Biden administration officials have for months claimed that a COVID-19 vaccine has become a once-a-year routine. “For a large majority of people, an annual COVID shot should be all they need,” White House COVID-19 response coordinator Dr. Ashish Jha said in September. That same month, White House chief medical adviser Dr. Anthony Fauci compared the cadence to the flu vaccine, which is administered once per year.
But Health Secretary Xavier Becerra, in multiple posts on Twitter, said that people should get a shot “if it’s been over 2 months since your last dose.”
“The recommended timing for COVID boosters has changed many times and is now changing again. At one time, the President, health officials, and many others said that the original COVID vaccine would provide permanent protection. Now our nation’s top-ranking health official is recommending vaccine doses every two months,” the Functional Government Initiative, a watchdog group, told the Department of Health and Human Services in a Dec. 1 request for records to back up Becerra’s advice that was reviewed by The Epoch Times.
The initiative wants any scientific evidence that Becerra relied on when recommending shots every two months, any studies on the effectiveness of bi-monthly shots, and any records showing Becerra discussing the safety of the updated shots.
An HHS spokesperson told The Epoch Times via email: “The clear message from across the Administration is: Don’t wait. Get your free COVID-19 vaccine. It’s safe and effective. People can go to vaccines.gov to find free and easily available vaccines in their community.”
“While Americans are consistently told to ‘trust the science’ when it comes to matters of public health, they are rarely being shown the science underpinning these decisions,” Pete McGinnis, spokesman for the government initiative, said in a statement.
“Going from one shot a year to six shots a year in less than 24 hours without any justifying data leaves Americans confused and concerned with their government’s ability to respond to health crises,” he added. “It could also unnecessarily straddle millions of healthy young Americans with a not-insignificant exposure to myocarditis and little to show for it outside of a boosted vaccine count. The public deserves to know what scientific information—if any—Secretary Becerra reviewed before his recommendation for bi-monthly booster shots was issued.”
After the original vaccines plunged in effectiveness as newer variants emerged, Pfizer and Moderna developed new shots that contain components of both the Wuhan virus and the BA.4/BA.5 subvariants.
U.S. regulators authorized the shots in late August and the U.S. Centers for Disease Control and Prevention (CDC) recommended them for virtually all Americans aged 12 years and up soon after. The authorization and recommendation have since been expanded to children as young as 6 months of age, despite no human clinical data being available for either of the vaccines. The only data on effectiveness that has emerged estimated substandard protection.
The vaccines are primarily being applied as boosters. The old vaccines, or the first two shots, are still being used as the primary series.

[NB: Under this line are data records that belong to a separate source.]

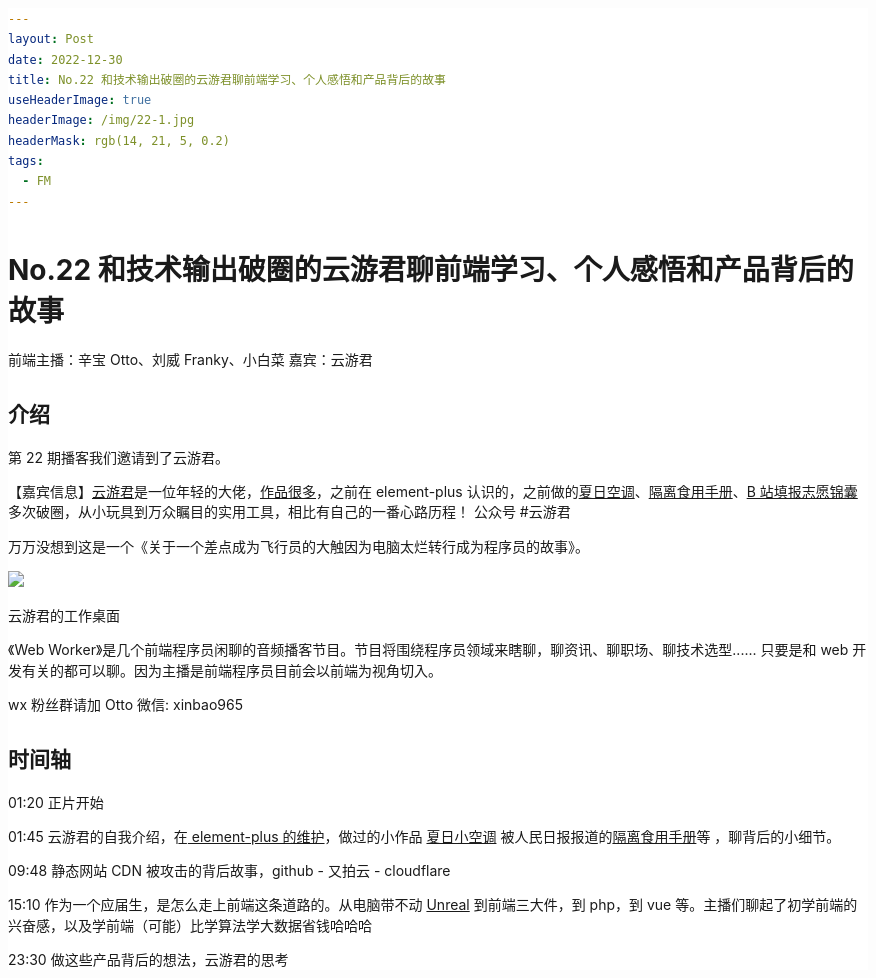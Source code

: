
 ```yaml
---
layout: Post
date: 2022-12-30
title: No.22 和技术输出破圈的云游君聊前端学习、个人感悟和产品背后的故事​
useHeaderImage: true
headerImage: /img/22-1.jpg
headerMask: rgb(14, 21, 5, 0.2)
tags:
  - FM
---
```


# No.22 和技术输出破圈的云游君聊前端学习、个人感悟和产品背后的故事

前端主播：辛宝 Otto、刘威 Franky、小白菜
嘉宾：云游君

## 介绍

第 22 期播客我们邀请到了云游君。

【嘉宾信息】[云游君](https://github.com/YunYouJun)是一位年轻的大佬，[作品很多](https://sponsors.yunyoujun.cn/projects)，之前在 element-plus 认识的，之前做的[夏日空调](https://ac.yunyoujun.cn/)、[隔离食用手册](https://mp.weixin.qq.com/s/Po50p8fnxCCdbJ3JUX_BBA)、[B 站填报志愿锦囊](https://mp.weixin.qq.com/s/2O6IOPp6_x-W5D-CrW3QMQ) 多次破圈，从小玩具到万众瞩目的实用工具，相比有自己的一番心路历程！
公众号 #云游君

万万没想到这是一个《关于一个差点成为飞行员的大触因为电脑太烂转行成为程序员的故事》。

![](/img/22-1.jpg)

云游君的工作桌面

《Web Worker》是几个前端程序员闲聊的音频播客节目。节目将围绕程序员领域来瞎聊，聊资讯、聊职场、聊技术选型...... 只要是和 web 开发有关的都可以聊。因为主播是前端程序员目前会以前端为视角切入。

wx 粉丝群请加 Otto 微信: xinbao965

## 时间轴

01:20 正片开始

01:45 云游君的自我介绍，在[ element-plus 的维护](https://github.com/element-plus/element-plus)，做过的小作品 [夏日小空调](https://github.com/YunYouJun/air-conditioner) 被人民日报报道的[隔离食用手册](https://github.com/YunYouJun/cook)等 ，聊背后的小细节。

09:48 静态网站 CDN 被攻击的背后故事，github - 又拍云 - cloudflare

15:10 作为一个应届生，是怎么走上前端这条道路的。从电脑带不动 [Unreal](https://baike.baidu.com/item/Unreal/4754084?fr=aladdin) 到前端三大件，到 php，到 vue 等。主播们聊起了初学前端的兴奋感，以及学前端（可能）比学算法学大数据省钱哈哈哈

23:30 做这些产品背后的想法，云游君的思考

Biden administration officials have repeatedly offered misinformation about the updated shots.
Jha and Fauci, for instance, on Dec. 9 suggested they would protect against severe illness, which is unproven.
“A lot of people ask us, well you know I got measles vaccine, I got polio vaccine, I never had to get another vaccine of the same type, why we need to do that?” Fauci said. “Other vaccines of the other types give you immunity that is lasting in decades and sometimes a lifetime. Unfortunately, that is not the case with COVID, so we have to keep up with the virus and with the waning immunity. When we do that, we’re going to wind up being safe.”
The CDC currently advises people to “stay up to date” with vaccines.
The CDC says people 5 and older should get one of the updated boosters if at least two months have elapsed since their last shot, even if the last shot was an old booster.
Additionally, even if people received multiple old boosters, they should still get one of the new ones, according to the agency.
“Boosters are an important part of protecting yourself or your child from getting seriously ill or dying from COVID-19,” the CDC says.
The agency cites no evidence to back up its claims.
The only effectiveness data for the new boosters came from the CDC, with researchers estimating from real-world testing data that the boosters provided just 22 to 43 percent protection—depending on age—against symptomatic infection.
U.S. and international standards say vaccines should be at least 50 percent effective to be authorized.
The CDC did not estimate protection against severe illness.
Editor’s note: This story has been updated with a comment from HHS.